From the listing below, pull out the lines that hold "your".

* [The input]

--------------------

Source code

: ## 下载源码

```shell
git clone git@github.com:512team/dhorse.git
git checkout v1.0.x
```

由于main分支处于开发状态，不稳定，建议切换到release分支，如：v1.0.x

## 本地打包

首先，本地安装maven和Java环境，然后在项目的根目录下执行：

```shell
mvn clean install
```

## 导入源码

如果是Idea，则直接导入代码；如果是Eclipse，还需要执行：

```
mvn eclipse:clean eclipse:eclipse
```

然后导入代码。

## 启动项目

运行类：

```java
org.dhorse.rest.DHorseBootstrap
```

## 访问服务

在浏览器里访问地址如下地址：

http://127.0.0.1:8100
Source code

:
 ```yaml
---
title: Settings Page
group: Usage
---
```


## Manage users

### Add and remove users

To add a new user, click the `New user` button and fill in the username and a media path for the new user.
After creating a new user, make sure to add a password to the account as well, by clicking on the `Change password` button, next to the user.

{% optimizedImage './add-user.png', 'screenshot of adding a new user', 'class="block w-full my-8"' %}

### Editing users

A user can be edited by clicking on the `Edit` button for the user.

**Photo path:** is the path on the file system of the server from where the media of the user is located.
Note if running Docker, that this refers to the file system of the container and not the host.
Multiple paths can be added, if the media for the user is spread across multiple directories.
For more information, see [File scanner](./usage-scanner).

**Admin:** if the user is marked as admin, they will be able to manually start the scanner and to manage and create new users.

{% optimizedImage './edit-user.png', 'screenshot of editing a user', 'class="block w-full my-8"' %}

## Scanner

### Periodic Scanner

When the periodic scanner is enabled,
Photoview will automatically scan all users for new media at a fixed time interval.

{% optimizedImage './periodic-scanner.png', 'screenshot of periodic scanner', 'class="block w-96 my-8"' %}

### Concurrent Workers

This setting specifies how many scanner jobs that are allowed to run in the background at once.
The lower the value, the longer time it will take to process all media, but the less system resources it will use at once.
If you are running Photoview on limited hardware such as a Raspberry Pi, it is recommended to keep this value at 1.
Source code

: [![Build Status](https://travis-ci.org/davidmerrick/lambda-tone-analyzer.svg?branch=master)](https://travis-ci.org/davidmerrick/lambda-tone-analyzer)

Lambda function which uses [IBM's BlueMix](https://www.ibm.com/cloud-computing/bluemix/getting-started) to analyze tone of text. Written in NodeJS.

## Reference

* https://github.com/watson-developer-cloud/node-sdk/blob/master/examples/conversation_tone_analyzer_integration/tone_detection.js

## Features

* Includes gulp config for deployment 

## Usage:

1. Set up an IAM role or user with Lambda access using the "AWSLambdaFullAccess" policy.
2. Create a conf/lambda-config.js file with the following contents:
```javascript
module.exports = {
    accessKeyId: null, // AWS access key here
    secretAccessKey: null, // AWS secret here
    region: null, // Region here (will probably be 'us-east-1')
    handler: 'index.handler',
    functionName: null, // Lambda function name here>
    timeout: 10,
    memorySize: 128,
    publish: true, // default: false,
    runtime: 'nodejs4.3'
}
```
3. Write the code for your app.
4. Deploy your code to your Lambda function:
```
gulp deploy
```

--------------------

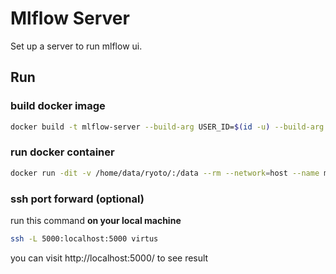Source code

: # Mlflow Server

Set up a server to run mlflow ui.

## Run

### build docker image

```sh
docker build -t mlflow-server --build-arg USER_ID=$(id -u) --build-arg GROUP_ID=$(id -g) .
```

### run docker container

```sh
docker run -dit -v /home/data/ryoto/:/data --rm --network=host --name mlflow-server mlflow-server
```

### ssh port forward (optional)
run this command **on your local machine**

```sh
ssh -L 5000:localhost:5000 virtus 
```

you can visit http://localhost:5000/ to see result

--------------------

* [Written answer]
3. Write the code for your app.
4. Deploy your code to your Lambda function:
run this command **on your local machine**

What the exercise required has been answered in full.